Xperiaといえば、デザインとスペックを両立させ、一定のブランド価値を確保したスマートフォンだが、Xperia Zでは、1.5GHz駆動のクアッドコアプロセッサ、2GBのRAM、5インチフルHD液晶と、現在のスペックとしては最高に近いレベルを採用している。他社の先をいくようなスペックとは言いづらいが、黒住氏は、「過剰なスペックはコストになるので、シビアにバランスをみている」と話す。

Xperia Z。5インチフルHD液晶、クアッドコアプロセッサ、2GBメモリなど、ハイスペックなスマートフォン。裏面にガラス素材を使ったフラットボディ

一部地域で発売されるXperia ZL。こちらはフラットデザインではなく、背面もプラスチック

それでも、クアッドコアプロセッサにフルHD液晶、大規模アプリの搭載など、ハードウェア、ソフトウェアともによりハイスペックになっている。加えて、カメラ機能も重視し、これらを「過不足なく気持ちよく使えるため」(黒住氏)に、内蔵メモリを2GBにするなど、バランスをとった仕様となっている。黒住氏は、「(これまでのモデルでも)コストとスペックのちょうどいいバランスでやっていたつもりだったが、市場でもメモリの少なさなどが言われていたのは理解していた。今回は、全体的にみてスペックを決めた」という。

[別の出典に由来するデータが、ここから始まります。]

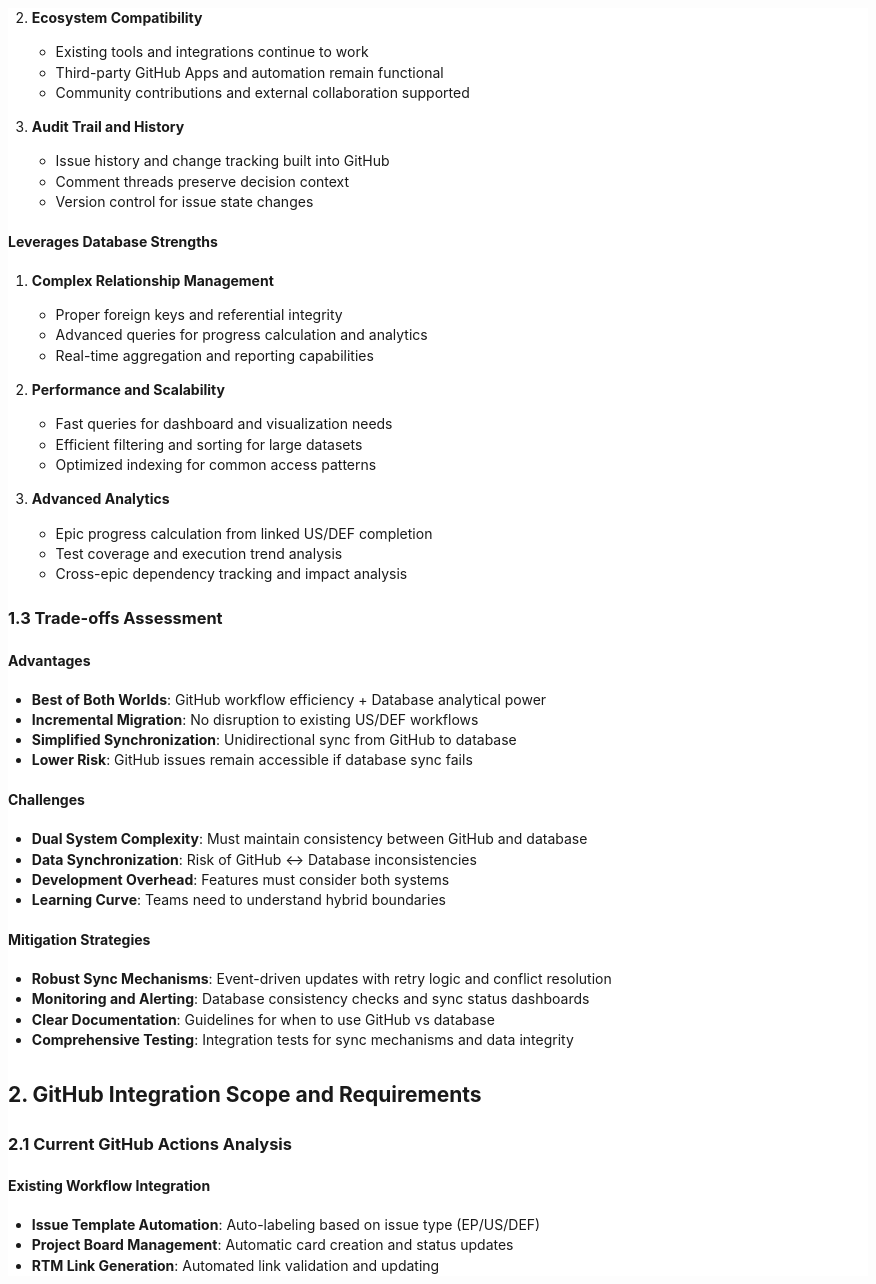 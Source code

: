 2. **Ecosystem Compatibility**
   - Existing tools and integrations continue to work
   - Third-party GitHub Apps and automation remain functional
   - Community contributions and external collaboration supported

3. **Audit Trail and History**
   - Issue history and change tracking built into GitHub
   - Comment threads preserve decision context
   - Version control for issue state changes

#### Leverages Database Strengths
1. **Complex Relationship Management**
   - Proper foreign keys and referential integrity
   - Advanced queries for progress calculation and analytics
   - Real-time aggregation and reporting capabilities

2. **Performance and Scalability**
   - Fast queries for dashboard and visualization needs
   - Efficient filtering and sorting for large datasets
   - Optimized indexing for common access patterns

3. **Advanced Analytics**
   - Epic progress calculation from linked US/DEF completion
   - Test coverage and execution trend analysis
   - Cross-epic dependency tracking and impact analysis

### 1.3 Trade-offs Assessment

#### Advantages
- **Best of Both Worlds**: GitHub workflow efficiency + Database analytical power
- **Incremental Migration**: No disruption to existing US/DEF workflows
- **Simplified Synchronization**: Unidirectional sync from GitHub to database
- **Lower Risk**: GitHub issues remain accessible if database sync fails

#### Challenges
- **Dual System Complexity**: Must maintain consistency between GitHub and database
- **Data Synchronization**: Risk of GitHub ↔ Database inconsistencies
- **Development Overhead**: Features must consider both systems
- **Learning Curve**: Teams need to understand hybrid boundaries

#### Mitigation Strategies
- **Robust Sync Mechanisms**: Event-driven updates with retry logic and conflict resolution
- **Monitoring and Alerting**: Database consistency checks and sync status dashboards
- **Clear Documentation**: Guidelines for when to use GitHub vs database
- **Comprehensive Testing**: Integration tests for sync mechanisms and data integrity

## 2. GitHub Integration Scope and Requirements

### 2.1 Current GitHub Actions Analysis

#### Existing Workflow Integration
- **Issue Template Automation**: Auto-labeling based on issue type (EP/US/DEF)
- **Project Board Management**: Automatic card creation and status updates
- **RTM Link Generation**: Automated link validation and updating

スペックに加えて、ソニーの子会社となった現在では、Xperiaは”ソニーのスマートフォン”である。ソニー・エリクソン時代とは「立ち位置が違う」と黒住氏は説明する。ソニー・エリクソンからのこだわりに加え、ソニーとしても「妥協できないところ」として、カメラ機能があるという。

背面カメラ。画質は追求したが、カメラはあえて目立たないデザインにしてある

もともと、デジカメブランドのサイバーショットの名を冠した携帯電話を作るなど、ソニー・エリクソンの頃からカメラにはこだわりがあった。しかし、今回のXperia Zは、ソニーのスマートフォンとして、「クオリティが一段と上がっている」と黒住氏は強調。「ここまでよく撮れるスマートフォンのカメラはめったにない」と胸を張る。

Xperia Zでは、新たな撮像素子として「Exmor RS」を搭載している。これは、従来使われていた裏面照射型CMOSセンサー「Exmor R」に対して、回路を積層型構造にすることでより小型化を図ったほか、高感度での画質を向上。さらに、動画に対してHDRを適用する「HDRムービー」などの機能も追加している。

HDRムービーのデモ。HDRムービーがオフで室内に露出をあわせると、窓の外が明るくなりすぎてしまうが、オンにすると適正露出になり、これがプレビュー段階からリアルタイムで処理される

この新センサーや画像処理などの改善で、特に暗所での画質が「圧倒的に強くなった」と黒住氏。この画質改善の取り組みには、ソニーのデジカメ部門との協力が欠かせなかった。

暗所撮影の結果。大幅に明るく写っている

昨年9月にドイツで開催されたカメラ関連見本市「photokina 2012」で、デジタルイメージング事業本部の勝本徹副本部長(当時)は、Xperiaにデジカメ部門が協力して高画質化を追及する意向を示し、コンパクトデジカメ市場の縮小はスマートフォンの影響が大きいと認めつつ、拡大するスマートフォンに向けた画質向上の取り組みの必要性を指摘していた。